Great Plains Studies, Center for

 

Date of this Version

Winter 1998

Citation

Great Plains Quarterly Vol. 18, No. 1, Winter 1998, pp. 47.

Comments

Copyright 1998 by the Center for Great Plains Studies, University of Nebraska-Lincoln

Abstract

Students of North American Indian history should applaud Miller, Calloway, and Sattler for producing this splendid reference guide. The volume extends the work of Francis Paul Prucha, who edited two bibliographies referencing thousands of books, journals, news articles, governmental documents, and other sources on Indian history and Indian-white relations. The tremendous growth in scholarship regarding the American Indian past would have been far less impressive without Prucha's contribution.
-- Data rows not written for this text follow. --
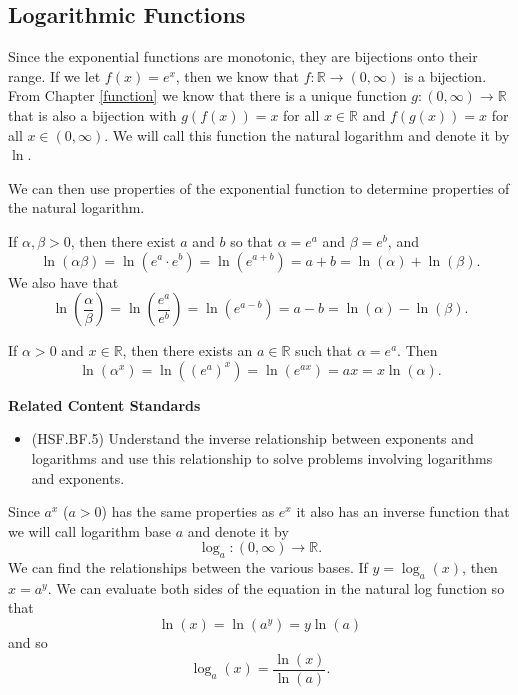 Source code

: \documentclass[
]{book}
\providecommand{\tightlist}{%
  \setlength{\itemsep}{0pt}\setlength{\parskip}{0pt}}
\newenvironment{standards}{}{}
\theoremstyle{definition}
\theoremstyle{definition}
\theoremstyle{definition}
\theoremstyle{definition}
\theoremstyle{remark}
\begin{document}
\hypertarget{logarithmic-functions}{%
\subsection{Logarithmic Functions}\label{logarithmic-functions}}

Since the exponential functions are monotonic, they are bijections onto their range. If we let \(f(x)=e^x\), then we know that \(f:\mathbb{R} \rightarrow (0,\infty)\) is a bijection. From Chapter \ref{function} we know that there is a unique function \(g:(0,\infty) \rightarrow \mathbb{R}\) that is also a bijection with \(g(f(x))=x\) for all \(x\in \mathbb{R}\) and \(f(g(x))=x\) for all \(x\in (0,\infty)\). We will call this function the natural logarithm and denote it by \(\ln\).

We can then use properties of the exponential function to determine properties of the natural logarithm.

If \(\alpha,\beta >0\), then there exist \(a\) and \(b\) so that \(\alpha = e^a\) and \(\beta = e^b\), and \[\ln (\alpha \beta) = \ln \left( e^a \cdot e^b\right) = \ln \left(e^{a+b}\right) = a+b = \ln (\alpha) + \ln (\beta). \] We also have that
\[\ln \left(\frac{\alpha}{\beta}\right) = \ln \left( \frac{e^a}{e^b} \right) = \ln \left( e^{a-b} \right) = a-b = \ln(\alpha) - \ln(\beta).\]

If \(\alpha>0\) and \(x\in \mathbb{R}\), then there exists an \(a\in \mathbb{R}\) such that \(\alpha=e^a\). Then
\[\ln \left(\alpha^x\right) = \ln \left( \left(e^a\right)^x\right) = \ln \left( e^{ax} \right) = ax = x \ln(\alpha).\]

\begin{standards}

\begin{center}
\textbf{Related Content Standards}

\end{center}

\begin{itemize}
\tightlist
\item
  (HSF.BF.5) Understand the inverse relationship between exponents and logarithms and use this relationship to solve problems involving logarithms and exponents.\\
\end{itemize}

\end{standards}

Since \(a^x\) (\(a>0\)) has the same properties as \(e^x\) it also has an inverse function that we will call logarithm base \(a\) and denote it by \[ \log_a: (0,\infty) \rightarrow \mathbb{R}.\] We can find the relationships between the various bases. If \(y= \log_a(x)\), then \(x=a^y\). We can evaluate both sides of the equation in the natural log function so that
\[\ln(x) = \ln\left(a^y\right) = y \ln (a)\] and so
\[\log_a(x) = \frac{\ln(x)}{\ln(a)}.\]
\end{document}
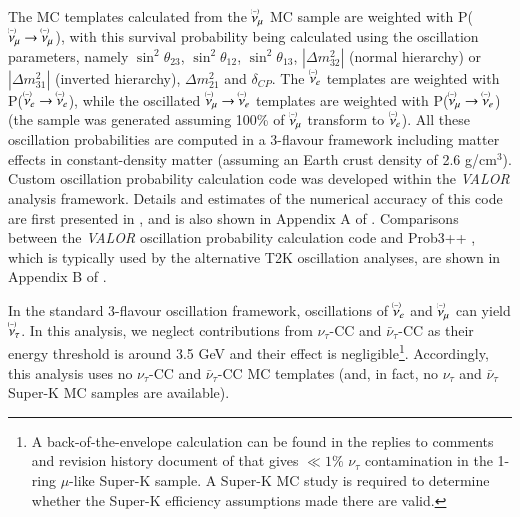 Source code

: The MC templates calculated from the
$\pbar{\nu}_{\mu}$ MC sample are weighted 
with P($\pbar{\nu}_{\mu} \rightarrow \pbar{\nu}_{\mu}$), with this survival probability being calculated using the 
oscillation parameters, namely $\sin^{2} \theta_{23}$, $\sin^{2} \theta_{12}$, $\sin^{2} \theta_{13}$, 
$|\Delta m^{2}_{32}|$ (normal hierarchy) or $|\Delta m^{2}_{31}|$ (inverted hierarchy), 
$\Delta m^{2}_{21}$ and $\delta_{CP}$. The $\pbar{\nu}_{e}$ templates are weighted with P($\pbar{\nu}_{e} \rightarrow \pbar{\nu}_{e}$), 
while the oscillated $\pbar{\nu}_{\mu} \rightarrow \pbar{\nu}_{e}$ templates are weighted with P($\pbar{\nu}_{\mu} \rightarrow \pbar{\nu}_{e}$) 
(the sample was generated assuming 100\% of $\pbar{\nu}_{\mu}$ transform to $\pbar{\nu}_{e}$). 
All these oscillation probabilities are computed in a 3-flavour framework including matter effects in constant-density matter
(assuming an Earth crust density of 2.6 g/cm$^{3}$).
Custom oscillation probability calculation code was developed within the {\em VALOR} analysis framework.
Details and estimates of the numerical accuracy of this code are first presented in \cite{OurRun12DisappAnalysis3Flavour},
and is also shown in Appendix A of \cite{OurRun123DisappAnalysis3Flavour}.
Comparisons between the {\em VALOR} oscillation probability calculation code and Prob3++ \cite{Prob3}, 
which is typically used by the alternative T2K oscillation analyses, are shown in Appendix B of \cite{OurRun123DisappAnalysis3Flavour}.

In the standard 3-flavour oscillation framework,
oscillations of $\pbar{\nu}_{e}$ and $\pbar{\nu}_{\mu}$ can yield $\pbar{\nu}_{\tau}$.
In this analysis, we neglect contributions from $\nu_{\tau}$-CC and $\bar{\nu}_{\tau}$-CC as their
energy threshold is around 3.5 GeV and their effect is negligible\footnote{
A back-of-the-envelope calculation can be found in the replies to
comments and revision history document of
\cite{OurRun123DisappAnalysis3Flavour} that gives $\ll 1\%$ $\nu_\tau$
contamination in the 1-ring $\mu$-like Super-K sample. A Super-K MC study is required
to determine whether the Super-K efficiency assumptions made there are valid.
  }.
Accordingly, this analysis uses no $\nu_{\tau}$-CC and $\bar{\nu}_{\tau}$-CC MC templates
(and, in fact, no $\nu_{\tau}$ and $\bar{\nu}_{\tau}$ Super-K MC samples are available).

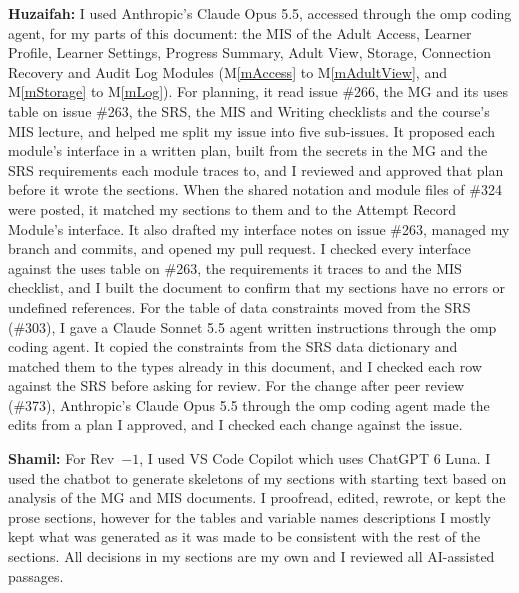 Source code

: \documentclass[12pt, titlepage]{article}
\newcommand{\mref}[1]{M\ref{#1}}
\begin{document}
\textbf{Huzaifah:} I used Anthropic's Claude Opus 5.5, accessed through the
omp coding agent, for my parts of this document: the MIS of the Adult Access,
Learner Profile, Learner Settings, Progress Summary, Adult View, Storage,
Connection Recovery and Audit Log Modules (\mref{mAccess} to \mref{mAdultView},
and \mref{mStorage} to \mref{mLog}). For planning, it read issue \#266, the MG
and its uses table on issue \#263, the SRS, the MIS and Writing checklists and
the course's MIS lecture, and helped me split my issue into five sub-issues. It
proposed each module's interface in a written plan, built from the secrets in
the MG and the SRS requirements each module traces to, and I reviewed and
approved that plan before it wrote the sections. When the shared notation and
module files of \#324 were posted, it matched my sections to them and to the
Attempt Record Module's interface. It also drafted my interface notes on issue
\#263, managed my branch and commits, and opened my pull request. I checked
every interface against the uses table on \#263, the requirements it traces to
and the MIS checklist, and I built the document to confirm that my sections
have no errors or undefined references. For the table of data constraints moved
from the SRS (\#303), I gave a Claude Sonnet 5.5 agent written instructions
through the omp coding agent. It copied the constraints from the SRS data
dictionary and matched them to the types already in this document, and I
checked each row against the SRS before asking for review. For the change after
peer review (\#373), Anthropic's Claude Opus 5.5 through the omp coding agent
made the edits from a plan I approved, and I checked each change against the
issue.

\textbf{Shamil:} For Rev~$-1$, I used VS Code Copilot which uses ChatGPT 6 Luna. 
I used the chatbot to generate skeletons of my sections with starting text 
based on analysis of the MG and MIS documents. I proofread, edited, rewrote, 
or kept the prose sections, however for the tables and variable names 
descriptions I mostly kept what was generated as it was made to be consistent with 
the rest of the sections. All decisions in my sections are my own and I 
reviewed all AI-assisted passages.

\newpage{}
\end{document}
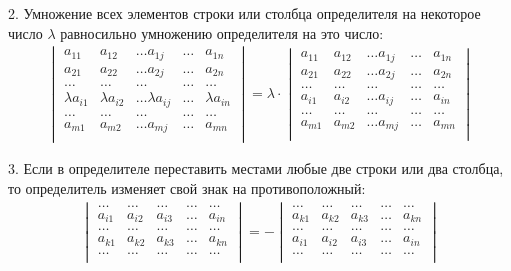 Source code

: \documentclass[a4paper,12pt]{extbook}
\theoremstyle{numbered}
\theoremstyle{named}
\theoremstyle{named}
\theoremstyle{named}
\begin{document}
2. Умножение всех элементов строки или столбца определителя на некоторое число \(\lambda\) равносильно умножению определителя на это число:
\begin{gather*}
    \begin{vmatrix}
        a_{11}         & a_{12}         & \dots a_{1j}         & \dots & a_{1n}         \\
        a_{21}         & a_{22}         & \dots a_{2j}         & \dots & a_{2n}         \\
        \dots          & \dots          & \dots                & \dots & \dots          \\
        \lambda a_{i1} & \lambda a_{i2} & \dots \lambda a_{ij} & \dots & \lambda a_{in} \\
        \dots          & \dots          & \dots                & \dots & \dots          \\
        a_{m1}         & a_{m2}         & \dots a_{mj}         & \dots & a_{mn}         \\
    \end{vmatrix}
    =
    \lambda \cdot
    \begin{vmatrix}
        a_{11} & a_{12} & \dots a_{1j} & \dots & a_{1n} \\
        a_{21} & a_{22} & \dots a_{2j} & \dots & a_{2n} \\
        \dots  & \dots  & \dots        & \dots & \dots  \\
        a_{i1} & a_{i2} & \dots a_{ij} & \dots & a_{in} \\
        \dots  & \dots  & \dots        & \dots & \dots  \\
        a_{m1} & a_{m2} & \dots a_{mj} & \dots & a_{mn} \\
    \end{vmatrix}
\end{gather*}

3. Если в определителе переставить местами любые две строки или два столбца, то определитель изменяет свой знак на противоположный:
\begin{gather*}
    \begin{vmatrix}
        \dots  & \dots  & \dots  & \dots & \dots  \\
        a_{i1} & a_{i2} & a_{i3} & \dots & a_{in} \\
        \dots  & \dots  & \dots  & \dots & \dots  \\
        a_{k1} & a_{k2} & a_{k3} & \dots & a_{kn} \\
        \dots  & \dots  & \dots  & \dots & \dots  \\
    \end{vmatrix}
    =
    -
    \begin{vmatrix}
        \dots  & \dots  & \dots  & \dots & \dots  \\
        a_{k1} & a_{k2} & a_{k3} & \dots & a_{kn} \\
        \dots  & \dots  & \dots  & \dots & \dots  \\
        a_{i1} & a_{i2} & a_{i3} & \dots & a_{in} \\
        \dots  & \dots  & \dots  & \dots & \dots  \\
    \end{vmatrix}
\end{gather*}
\end{document}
The compilers of this new volume, working under the aegis of the Newberry Library's D'Arcy McNickle Center, have made it possible for that growth in scholarship to continue.

Increasingly, as the compilers point out, the study of the Indian past is crossing the boundaries of academic disciplines. Between 1985 and 1990 many historians, anthropologists, linguists, sociologists, geographers, legal scholars, and others realized the advantages of producing works that combine archival research with anthropological fieldwork, oral history, and consultations with Indian communities. While this bibliography, like Prucha's works, cites the standard histories of Indian wars, governmental policy, trade, and missions in its thirteen chapters, it also includes references to works in such fields as Indian ethnohistory, social history, legal history and Indian law, environmental history, and Native American literature.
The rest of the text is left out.